Try it: Write out, from the entries below, exactly the lines that run between the lines holding "- **Pros:** Very simple" and "fails. | None. |", inclusive, and stop there.

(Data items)
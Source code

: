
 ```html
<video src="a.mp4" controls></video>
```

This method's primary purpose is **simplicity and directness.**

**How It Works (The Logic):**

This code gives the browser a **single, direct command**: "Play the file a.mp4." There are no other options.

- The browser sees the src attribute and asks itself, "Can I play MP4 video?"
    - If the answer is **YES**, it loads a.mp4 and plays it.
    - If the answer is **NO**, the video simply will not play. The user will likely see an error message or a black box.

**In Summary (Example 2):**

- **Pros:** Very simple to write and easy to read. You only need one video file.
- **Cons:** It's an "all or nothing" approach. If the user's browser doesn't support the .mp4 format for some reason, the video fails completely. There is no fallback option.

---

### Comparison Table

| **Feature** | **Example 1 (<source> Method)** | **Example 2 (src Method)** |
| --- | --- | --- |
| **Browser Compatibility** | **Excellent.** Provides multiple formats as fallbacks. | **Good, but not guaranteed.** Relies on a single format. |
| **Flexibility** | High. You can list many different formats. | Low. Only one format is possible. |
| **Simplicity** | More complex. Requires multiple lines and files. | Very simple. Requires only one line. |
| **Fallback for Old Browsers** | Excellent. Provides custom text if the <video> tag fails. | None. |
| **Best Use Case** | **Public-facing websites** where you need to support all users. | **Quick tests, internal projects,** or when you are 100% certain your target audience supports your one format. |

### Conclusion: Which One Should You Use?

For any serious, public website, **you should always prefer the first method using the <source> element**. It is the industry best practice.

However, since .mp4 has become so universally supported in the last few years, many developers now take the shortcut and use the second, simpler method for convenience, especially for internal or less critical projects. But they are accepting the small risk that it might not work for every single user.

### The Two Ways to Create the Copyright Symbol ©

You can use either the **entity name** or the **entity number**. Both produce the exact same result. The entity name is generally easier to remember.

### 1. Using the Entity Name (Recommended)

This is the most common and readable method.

Answer to this task:
- **Pros:** Very simple to write and easy to read. You only need one video file.
- **Cons:** It's an "all or nothing" approach. If the user's browser doesn't support the .mp4 format for some reason, the video fails completely. There is no fallback option.

---

### Comparison Table

| **Feature** | **Example 1 (<source> Method)** | **Example 2 (src Method)** |
| --- | --- | --- |
| **Browser Compatibility** | **Excellent.** Provides multiple formats as fallbacks. | **Good, but not guaranteed.** Relies on a single format. |
| **Flexibility** | High. You can list many different formats. | Low. Only one format is possible. |
| **Simplicity** | More complex. Requires multiple lines and files. | Very simple. Requires only one line. |
| **Fallback for Old Browsers** | Excellent. Provides custom text if the <video> tag fails. | None. |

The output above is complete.